Tuesday, February 12, 2013

But I Don't Know Anyone? Overcoming a Key Barrier to Church and Youth Ministry Involvement

We want to be known.

In an age of 24/7 transparency and on-line streaming of statuses, photos, check-ins, and tweets, we are more connected to more people than ever before in human history. We have absurd amounts of "friends" and "followers" and are tempted to allow these lists to define who we are and what we do.
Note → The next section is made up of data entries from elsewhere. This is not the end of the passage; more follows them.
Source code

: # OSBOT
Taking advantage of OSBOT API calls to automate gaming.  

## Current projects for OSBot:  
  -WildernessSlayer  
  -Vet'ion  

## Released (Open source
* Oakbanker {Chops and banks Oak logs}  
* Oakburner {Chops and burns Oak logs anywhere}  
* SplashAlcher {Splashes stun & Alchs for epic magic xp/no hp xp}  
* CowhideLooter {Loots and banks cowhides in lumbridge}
There is not much left to the imagination and some would even wonder why we talk anymore when what we would say in person has already been posted and made public on-line.

In a sense, we are known.

Yet, youth ministry directors and church pastors continue to hear, when pressed about lack of involvement in related activities and formation opportunities, the common refrain from adults and youth alike: "I don't know anyone."

Is it possible that in this technological age we are paradoxically more connected than ever before and more disconnected than ever before?
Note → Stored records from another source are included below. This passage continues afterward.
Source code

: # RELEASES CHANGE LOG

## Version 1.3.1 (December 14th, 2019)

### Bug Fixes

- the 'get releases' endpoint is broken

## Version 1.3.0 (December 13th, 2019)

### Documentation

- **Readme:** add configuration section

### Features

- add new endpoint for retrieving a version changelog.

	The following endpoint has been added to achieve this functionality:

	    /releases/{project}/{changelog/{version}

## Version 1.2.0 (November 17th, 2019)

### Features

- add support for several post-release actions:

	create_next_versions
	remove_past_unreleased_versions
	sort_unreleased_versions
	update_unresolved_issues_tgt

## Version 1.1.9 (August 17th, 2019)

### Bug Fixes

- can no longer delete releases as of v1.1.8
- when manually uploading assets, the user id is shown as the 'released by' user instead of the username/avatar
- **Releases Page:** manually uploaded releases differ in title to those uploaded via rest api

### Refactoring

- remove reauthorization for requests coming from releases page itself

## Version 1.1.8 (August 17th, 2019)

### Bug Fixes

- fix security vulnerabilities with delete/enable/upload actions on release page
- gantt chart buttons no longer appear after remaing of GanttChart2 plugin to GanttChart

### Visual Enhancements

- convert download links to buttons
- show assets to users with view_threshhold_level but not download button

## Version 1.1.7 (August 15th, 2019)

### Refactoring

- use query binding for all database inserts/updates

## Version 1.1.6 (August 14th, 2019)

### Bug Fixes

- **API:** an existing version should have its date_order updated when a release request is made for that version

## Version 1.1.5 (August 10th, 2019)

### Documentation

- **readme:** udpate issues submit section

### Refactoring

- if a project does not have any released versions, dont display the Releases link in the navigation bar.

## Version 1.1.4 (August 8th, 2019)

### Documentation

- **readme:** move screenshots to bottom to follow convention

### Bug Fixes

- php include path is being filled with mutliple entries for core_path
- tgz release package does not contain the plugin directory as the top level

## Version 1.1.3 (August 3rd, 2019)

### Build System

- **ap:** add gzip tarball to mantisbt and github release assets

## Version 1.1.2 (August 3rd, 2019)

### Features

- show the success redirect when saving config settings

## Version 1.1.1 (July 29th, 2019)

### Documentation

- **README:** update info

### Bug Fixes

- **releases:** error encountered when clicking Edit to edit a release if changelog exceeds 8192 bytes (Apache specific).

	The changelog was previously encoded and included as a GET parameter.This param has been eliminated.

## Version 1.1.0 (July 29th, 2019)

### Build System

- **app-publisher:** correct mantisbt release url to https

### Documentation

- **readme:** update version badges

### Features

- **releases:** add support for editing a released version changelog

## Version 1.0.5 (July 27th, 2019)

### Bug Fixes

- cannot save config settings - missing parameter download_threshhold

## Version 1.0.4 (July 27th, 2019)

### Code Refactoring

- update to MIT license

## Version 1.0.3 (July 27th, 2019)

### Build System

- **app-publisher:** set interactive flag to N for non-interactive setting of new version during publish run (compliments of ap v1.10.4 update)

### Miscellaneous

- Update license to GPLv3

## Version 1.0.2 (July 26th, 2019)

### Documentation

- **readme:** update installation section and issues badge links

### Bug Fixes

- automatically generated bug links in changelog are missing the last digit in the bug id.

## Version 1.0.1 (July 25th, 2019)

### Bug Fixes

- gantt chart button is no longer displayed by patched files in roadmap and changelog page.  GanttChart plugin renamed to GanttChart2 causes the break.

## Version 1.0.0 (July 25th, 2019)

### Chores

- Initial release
Despite instant access to the masses across diverse cultural, geographic, and linguistic barriers, we still fear anonymity. We are anxious about the unfamiliar. We struggle with being the new guy or new girl. We don't like not knowing anyone.
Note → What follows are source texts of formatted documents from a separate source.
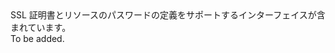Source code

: <Namespace Name="Microsoft.Azure.Management.Network.Fluent.HasSslCertificate.Definition">
  <Docs>
    <summary>SSL 証明書とリソースのパスワードの定義をサポートするインターフェイスが含まれています。</summary> 
    <remarks>To be added.</remarks>
  </Docs>
</Namespace>
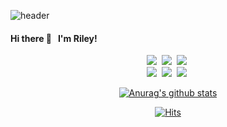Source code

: ![header](https://capsule-render.vercel.app/api?type=slice&color=auto&height=190&text=Riley.K&animation=twinkling&fontAlign=85&fontAlignY=40&fontSize=65)

#### Hi there 👋  &nbsp; I'm Riley!

<p align=center>
<img src="https://img.shields.io/badge/JavaScript-FFB13B?style=flat-square&logo=javascript&logoColor=black"/>&nbsp;
  <img src="https://img.shields.io/badge/TypeScript-007ACC?style=flat-square&logo=typescript&logoColor=white"/>&nbsp;
  <img src="https://img.shields.io/badge/Node.js-409E3C?style=flat-square&logo=node.js&logoColor=white"/>&nbsp;
  <br>
  <img src="https://img.shields.io/badge/React-20232A?style=flat-square&logo=react&logoColor=61DAFB"/>&nbsp;
   <img src="https://img.shields.io/badge/MySQL-4579A1?style=flat-square&logo=mysql&logoColor=white"/>&nbsp;
   <img src="https://img.shields.io/badge/Amazon_AWS-232F3E?style=flat-square&logo=amazon-aws&logoColor=white"/>&nbsp;
  </p>


<div align=center>

[![Anurag's github stats](https://github-readme-stats.vercel.app/api?username=riley909&count_private=true&show_icons=true&theme=nightowl)](https://github.com/anuraghazra/github-readme-stats)

</div>

<div align=center>
  
[![Hits](https://hits.seeyoufarm.com/api/count/incr/badge.svg?url=https%3A%2F%2Fgithub.com%2Friley909%2Fhit-counter&count_bg=%23FFAFBD&title_bg=%239EDAFF&icon=github.svg&icon_color=%23FFFFFF&title=hits&edge_flat=false)](https://hits.seeyoufarm.com)

</div>

<!--
**riley909/riley909** is a ✨ _special_ ✨ repository because its `README.md` (this file) appears on your GitHub profile.

Here are some ideas to get you started:

- 🔭 I’m currently working on ...
- 🌱 I’m currently learning ...
- 👯 I’m looking to collaborate on ...
- 🤔 I’m looking for help with ...
- 💬 Ask me about ...
- 📫 How to reach me: ...
- 😄 Pronouns: ...
- ⚡ Fun fact: ...
-->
We wonder if we are really known.

When we combine not knowing and not being known the real tremptation is to not engage and assume not being welcome. That said, I offer below a few words for fence sitters and actively involved participants in the hopes of fostering opportunities to overcome a key barrier to church and youth ministry involvement: But I don't know anyone.

Words for Fence Sitters

I start here not because you bear the brunt of responsibility, but because you deeply matter. I once heard that the future does not come from the front of the room, but from the back. The real voice of influence is not the one spoken most and with the greatest force, but the real voice of influence often has yet to be spoken, heard, or considered. Faith communities need you. While we may not always come across as though we value your presence and long for your gifts, we do. So with humility and recognition of our tendency to hinder your desire to engage, we dare you and invite you once again (or for the first time) to:

Take a Risk: The first step is often the hardest. The fear of not knowing and not being known are difficult and seemingly impossible obstacles to overcome. It takes courage and risk to walk into a crowd without the comfort of a familiar face. But we are praying for you, we are looking for you, churches and youth ministries are hoping for you to come. And then, just maybe, you won't be so unfamiliar...and neither will we.

Invite Someone to Come with You: The best way to defeat the fear of not knowing and not being known is to bring someone with you who you do know. Don't travel alone. Bring a friend.

Come More Than Once: The only thing more difficult than risk taking is to build relationships and become familiar when you only have experienced a particular community once. True- first impressions are very telling of what you may be getting into, but come a second, third, fourth time and discover what these communities are really all about. We are so grateful for those who offer second chances...

Share Your Gifts: We not only want you to come, we would love for you to share what makes you uniquely you. What gifts can you bring to our community that can shed light in a new way what it means to be alive, to be human, and to be created in the imago Dei.

Provide Feedback: Again, your voice matters. Share with those connected about your experience. If you have taken the risk and decided to stay involved and connected, share with others why. Reflect with those in your community about what kept you coming. If your experience with a particular community was poor and you have decided not to return, please take a final risk and provide feedback. Communities depend on such reflections in order to improve their witness and welcome.

Words for Active Participants

Take a Risk | Extend Invitations: Consider how it was that you first got involved and then offer that to another. Dare to move beyond the assumption that church friends are for church and school and work friends are for those places out there. Take a risk and respond to the call to invite someone in your neighborhood or on your sports team to be a part of the community you love so much.

Don't Hoard the Good Stuff: Jesus said it this way, and your choir teach may have, too: don't hide your light under a bushel- No! Look for ways to share the blessings of Christian community with others. Remember, the good news is not only for us, but also and especially for the whole world.

Look for the New Person: It's easy to get caught up in what's familiar and miss the person walking in for the first time. Have the eyes to see those who are taking a risk and daring to be a part of what the Spirit is up to in this place. Introduce them to others in the community and be willing to listen.

Names and Stories: Nothing says I know you like actually asking for and remembering a name. Take it a step farther and ask about who they are, what they like, and be willing to share a little about yourself, too. When it comes down to it, Christian community is an art of massive storytelling and story sharing. Know yours. Share it. Listen to those of others. Youth ministries and churches must do a better job to create space for these sorts of real human interactions and storytelling.

Follow-Up: Send a note of welcome. Post an encouraging comment on a Facebook timeline. Tweet a shout out. I hear phone calls still are possible, too :) Remind new friends and neighbors that they matter and their risk to participate was noticed and appreciated. We would love to have you back!

Pray: Know that God is the one who provokes us by the Spirit to follow Jesus. Pray for those who have yet to come. Pray for courage to extend invitations, especially to those labeled as "outsiders." Pray for those who have taken the risk and shown up. Pray for them to stay connected.

"The Church seeks to include all people and is never content to enjoy the benefits of Christian community for itself alone."